大宅太郎《おおやのたろう》を気どって出かけると、蝦蟆《がま》の妖術よりも恐ろしいのに出逢って、命からがら逃げて帰るという始末。御存知かも知れませんが、瓦版まで出ましたからね」
 諸人が毎日寄りあつまる髪結床の亭主だけに、甚五郎は清水山の出来事については何から何までくわしく知っていた。勿論、例の冗談も幾らかまじっているらしかったが、その関係者の喜平、銀蔵、茂八のことから、大入道や九尾の狐の怪談まで、かれは半七に問われるままに一々説明した。

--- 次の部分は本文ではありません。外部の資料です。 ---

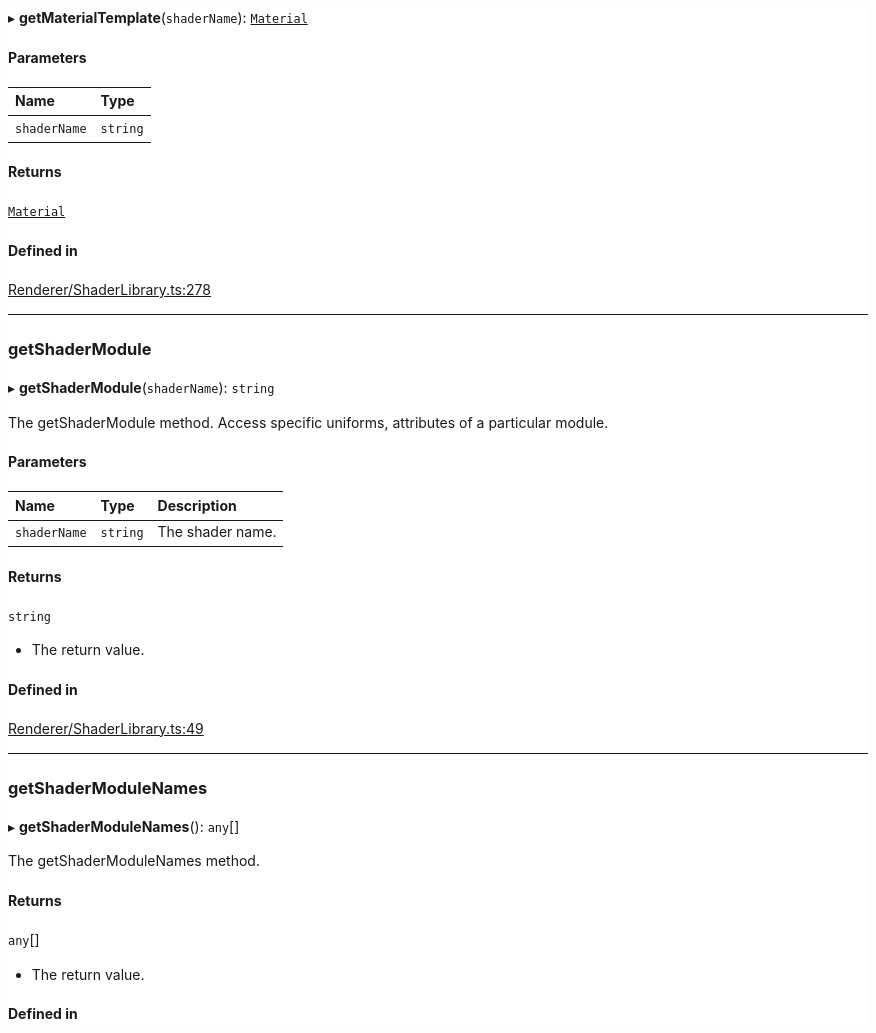 ▸ **getMaterialTemplate**(`shaderName`): [`Material`](../SceneTree/SceneTree_Material.Material)

#### Parameters

| Name | Type |
| :------ | :------ |
| `shaderName` | `string` |

#### Returns

[`Material`](../SceneTree/SceneTree_Material.Material)

#### Defined in

[Renderer/ShaderLibrary.ts:278](https://github.com/ZeaInc/zea-engine/blob/d2f20572/src/Renderer/ShaderLibrary.ts#L278)

___

### getShaderModule

▸ **getShaderModule**(`shaderName`): `string`

The getShaderModule method. Access specific uniforms, attributes of a particular module.

#### Parameters

| Name | Type | Description |
| :------ | :------ | :------ |
| `shaderName` | `string` | The shader name. |

#### Returns

`string`

- The return value.

#### Defined in

[Renderer/ShaderLibrary.ts:49](https://github.com/ZeaInc/zea-engine/blob/d2f20572/src/Renderer/ShaderLibrary.ts#L49)

___

### getShaderModuleNames

▸ **getShaderModuleNames**(): `any`[]

The getShaderModuleNames method.

#### Returns

`any`[]

- The return value.

#### Defined in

「主人や番頭に膏《あぶら》をとられたので、山卯の組はみんな引っ込んでしまったんですが、世間は広いもので、また新手が出て来ましたよ」
「今度は誰が出て来たんだ」と、半七はきいた。
「今度のは飯田|町《まち》の池崎さまの中間たちです」
 池崎弥五郎は麹町の飯田町に屋敷をかまえている千二百石の旗本である。その中間のひとりがこの八月に清水山の下を通っている白い浴衣の女にからかって、青鬼のような顔をみせられて、気が遠くなって倒れた。その当時にも大部屋の中間どもが清水山探検に押し出そうとしたのであるが、余り騒ぎ立てるのもよくあるまいという部屋頭の意見で、一旦はそのままに鎮まったが、大入道や九尾の狐の噂がだんだんに高くなったので、彼等はもうたまらなくなった。かれらは五人連れで、きょうの午前《ひるまえ》にここへ押し出して来た。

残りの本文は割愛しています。